There are many of us, across a range of cultures, tending toward shyness about all kinds of feelings; in the modern world, especially, we don’t seem to value emotions. Even joy is sometimes understated; we seem to hold it back as much as the other emotions. Often, life’s pleasures pass us by simply because we don’t take a moment to focus on them, much like walking past a beautiful view without turning our heads to see…without saying, “Wow!” So why not make a point of noticing every day something about your child that gives you pleasure, that uplifts your spirit or tickles your heart. It could be something new your child learns to do, one of her smiles, something funny he says, or a small act of kindness. Stop to breathe in the joy of this moment, and then tell someone about it. Share your joy and revel in it. When your joy is savored, and then shared, it is magnified— it is as if your body becomes better at producing it. You deserve for parenting to be more than a job: It could be your most exciting adventure.
What are a Parent’s Fundamental Needs?
Caring for a baby or child might be the greatest feat of love in action that you have ever done and will ever do again. You owe it to yourself—and to your child—to remember that you also have needs. If you are to nourish a child emotionally, then you also need emotional nourishment. I am going to propose a list of fundamental emotional needs that I believe all parents have. And unless these emotional needs are met, our “emotional wells” run dry—and then parenting suffers. Of course, you might see this list of emotional needs a little differently and may like to alter it—add a few, subtract a few—to fit how you feel. The main thing is that you pay attention to your emotional needs and make a place for them in your life as a parent.
Consider the following as what you as a parent require, and deserve:
- Emotional support from a partner (and if no partner is available, a double dose of the next point).

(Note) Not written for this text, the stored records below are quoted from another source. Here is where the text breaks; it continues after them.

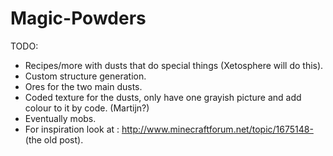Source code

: Magic-Powders
=============
TODO:

- Recipes/more with dusts that do special things (Xetosphere will do this).
- Custom structure generation.
- Ores for the two main dusts.
- Coded texture for the dusts, only have one grayish picture and add colour to it by code. (Martijn?)
- Eventually mobs.
- For inspiration look at : http://www.minecraftforum.net/topic/1675148- (the old post).
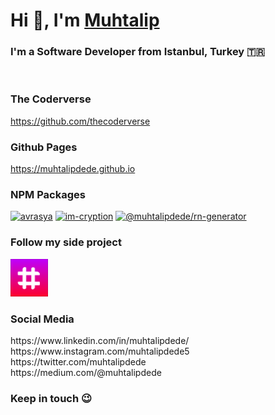 <div>

  <h1>Hi 👋, I'm <a href="https://muhtalipdede.github.io/about">Muhtalip<a></h1>
  <h3>I'm a Software Developer from Istanbul, Turkey &#127481;&#127479;</h3>
  
  <p>
    
  </p>
  <br />
  <h3>The Coderverse</h3>
  
  https://github.com/thecoderverse
  <br />
  <h3>Github Pages</h3>
  
  https://muhtalipdede.github.io

  <h3>NPM Packages</h3>

  [![avrasya](https://img.shields.io/npm/dt/avrasya.svg)](https://www.npmjs.com/package/avrasya)
  [![im-cryption](https://img.shields.io/npm/dt/im-cryption.svg)](https://www.npmjs.com/package/im-cryption)
  [![@muhtalipdede/rn-generator](https://img.shields.io/npm/dt/@muhtalipdede/rn-generator.svg)](https://www.npmjs.com/package/@muhtalipdede/rn-generator)

  <h3>Follow my side project</h3>

  [<img src="./images/get2gether.png" alt="Get Together" width="60"/>](https://github.com/get2gether-app)

  <h3>Social Media</h3>
  https://www.linkedin.com/in/muhtalipdede/
  <br />
  https://www.instagram.com/muhtalipdede5
  <br />
  https://twitter.com/muhtalipdede
  <br />
  https://medium.com/@muhtalipdede
  
  <h3>Keep in touch 😉</h3>
  
</div>
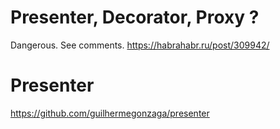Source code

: # Presenter, Decorator, Proxy ?

Dangerous. See comments.
https://habrahabr.ru/post/309942/

# Presenter
https://github.com/guilhermegonzaga/presenter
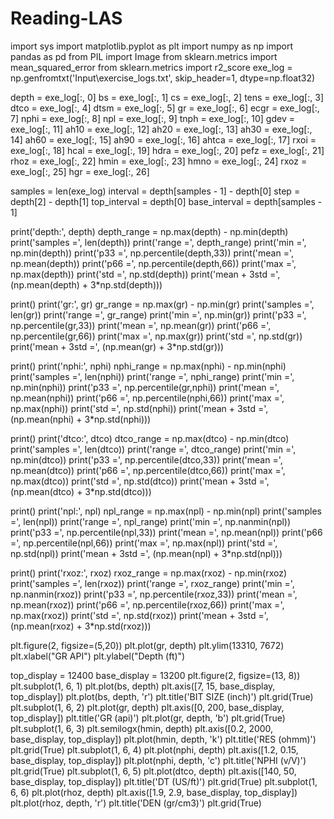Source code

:# Reading-LAS
import sys
import matplotlib.pyplot as plt
import numpy as np
import pandas as pd
from PIL import Image
from sklearn.metrics import mean_squared_error
from sklearn.metrics import r2_score
exe_log = np.genfromtxt('Input\exercise_logs.txt', skip_header=1, dtype=np.float32)

depth = exe_log[:, 0]
bs = exe_log[:, 1]
cs = exe_log[:, 2]
tens = exe_log[:, 3]
dtco = exe_log[:, 4]
dtsm = exe_log[:, 5]
gr = exe_log[:, 6]
ecgr = exe_log[:, 7]
nphi = exe_log[:, 8]
npl = exe_log[:, 9]
tnph = exe_log[:, 10]
gdev = exe_log[:, 11]
ah10 = exe_log[:, 12]
ah20 = exe_log[:, 13]
ah30 = exe_log[:, 14]
ah60 = exe_log[:, 15]
ah90 = exe_log[:, 16]
ahtca = exe_log[:, 17]
rxoi = exe_log[:, 18]
hcal = exe_log[:, 19]
hdra = exe_log[:, 20]
pefz = exe_log[:, 21]
rhoz = exe_log[:, 22]
hmin = exe_log[:, 23]
hmno = exe_log[:, 24]
rxoz = exe_log[:, 25]
hgr = exe_log[:, 26]

samples = len(exe_log)
interval = depth[samples - 1] - depth[0]
step = depth[2] - depth[1]
top_interval = depth[0]
base_interval = depth[samples - 1]

print('depth:', depth)
depth_range = np.max(depth) - np.min(depth)
print('samples     =', len(depth))
print('range       =', depth_range)
print('min         =', np.min(depth))
print('p33         =', np.percentile(depth,33))
print('mean        =', np.mean(depth))
print('p66         =', np.percentile(depth,66))
print('max         =', np.max(depth))
print('std         =', np.std(depth))
print('mean + 3std =', (np.mean(depth) + 3*np.std(depth)))

print()
print('gr:', gr)
gr_range = np.max(gr) - np.min(gr)
print('samples     =', len(gr))
print('range       =', gr_range)
print('min         =', np.min(gr))
print('p33         =', np.percentile(gr,33))
print('mean        =', np.mean(gr))
print('p66         =', np.percentile(gr,66))
print('max         =', np.max(gr))
print('std         =', np.std(gr))
print('mean + 3std =', (np.mean(gr) + 3*np.std(gr)))

print()
print('nphi:', nphi)
nphi_range = np.max(nphi) - np.min(nphi)
print('samples     =', len(nphi))
print('range       =', nphi_range)
print('min         =', np.min(nphi))
print('p33         =', np.percentile(gr,nphi))
print('mean        =', np.mean(nphi))
print('p66         =', np.percentile(nphi,66))
print('max         =', np.max(nphi))
print('std         =', np.std(nphi))
print('mean + 3std =', (np.mean(nphi) + 3*np.std(nphi)))

print()
print('dtco:', dtco)
dtco_range = np.max(dtco) - np.min(dtco)
print('samples     =', len(dtco))
print('range       =', dtco_range)
print('min         =', np.min(dtco))
print('p33         =', np.percentile(dtco,33))
print('mean        =', np.mean(dtco))
print('p66         =', np.percentile(dtco,66))
print('max         =', np.max(dtco))
print('std         =', np.std(dtco))
print('mean + 3std =', (np.mean(dtco) + 3*np.std(dtco)))

print()
print('npl:', npl)
npl_range = np.max(npl) - np.min(npl)
print('samples     =', len(npl))
print('range       =', npl_range)
print('min         =', np.nanmin(npl))
print('p33         =', np.percentile(npl,33))
print('mean        =', np.mean(npl))
print('p66         =', np.percentile(npl,66))
print('max         =', np.max(npl))
print('std         =', np.std(npl))
print('mean + 3std =', (np.mean(npl) + 3*np.std(npl)))

print()
print('rxoz:', rxoz)
rxoz_range = np.max(rxoz) - np.min(rxoz)
print('samples     =', len(rxoz))
print('range       =', rxoz_range)
print('min         =', np.nanmin(rxoz))
print('p33         =', np.percentile(rxoz,33))
print('mean        =', np.mean(rxoz))
print('p66         =', np.percentile(rxoz,66))
print('max         =', np.max(rxoz))
print('std         =', np.std(rxoz))
print('mean + 3std =', (np.mean(rxoz) + 3*np.std(rxoz)))

plt.figure(2, figsize=(5,20))
plt.plot(gr, depth)
plt.ylim(13310, 7672)
plt.xlabel("GR API")
plt.ylabel("Depth (ft)")

top_display = 12400
base_display = 13200
plt.figure(2, figsize=(13, 8))
plt.subplot(1, 6, 1)
plt.plot(bs, depth)
plt.axis([7, 15, base_display, top_display])
plt.plot(bs, depth, 'r')
plt.title('BIT SIZE (inch)')
plt.grid(True)
plt.subplot(1, 6, 2)
plt.plot(gr, depth)
plt.axis([0, 200, base_display, top_display])
plt.title('GR (api)')
plt.plot(gr, depth, 'b')
plt.grid(True)
plt.subplot(1, 6, 3)
plt.semilogx(hmin, depth)
plt.axis([0.2, 2000, base_display, top_display])
plt.plot(hmin, depth, 'k')
plt.title('RES (ohmm)')
plt.grid(True)
plt.subplot(1, 6, 4)
plt.plot(nphi, depth)
plt.axis([1.2, 0.15, base_display, top_display])
plt.plot(nphi, depth, 'c')
plt.title('NPHI (v/V)')
plt.grid(True)
plt.subplot(1, 6, 5)
plt.plot(dtco, depth)
plt.axis([140, 50, base_display, top_display])
plt.title('DT (US/ft)')
plt.grid(True)
plt.subplot(1, 6, 6)
plt.plot(rhoz, depth)
plt.axis([1.9, 2.9, base_display, top_display])
plt.plot(rhoz, depth, 'r')
plt.title('DEN (gr/cm3)')
plt.grid(True)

- Emotional support from family or friends.
- Some space to yourself, some time to be alone, even if only a few minutes each day.
- Some regular, quality time with other adults (for conversation, and so on).
- Having fun—in whatever way you can fit it into your life.
- Some physically pleasurable activities, such as sunbaking, having a massage, listening to music, playing music, dancing, cycling, playing your sport, walking in nature and so forth, as often as you can
- Doing some (or at least a little!) activity that is creative or personally meaningful. For example: paid or volunteer work, some study, a craft, cooking, gardening, reading or yoga.
I am aware that at this point many readers will be thinking: Get real. I’m up to my earlobes in diapers, the house is a mess, the garden is a junkyard and we don’t even know how we’ll make the rent (or the mortgage) payment this month. You think I’ve got time for fun? If at first glance my “Parents’ Bill of Rights” above seems unrealistic, it is only because of our bizarre modern ideas of isolated parenting. It is a far more unrealistic proposition to think that, if we hope to find the joy that is our birthright, we can go on parenting alone in our modern nuclear family units. Parenting is meant to be done in a supportive group, and when it is—when parents, families and communities help each other, it is far more likely that we will have all our emotional needs met. It is when we ourselves feel seen and heard, when we feel held in a web of community, that we pass on to our children the best that we have inside us. In the adventure of parenting, pleasure is not a luxury—it is a necessity. May you and your family find ever more of the sublime treasures that the heart connection can bring.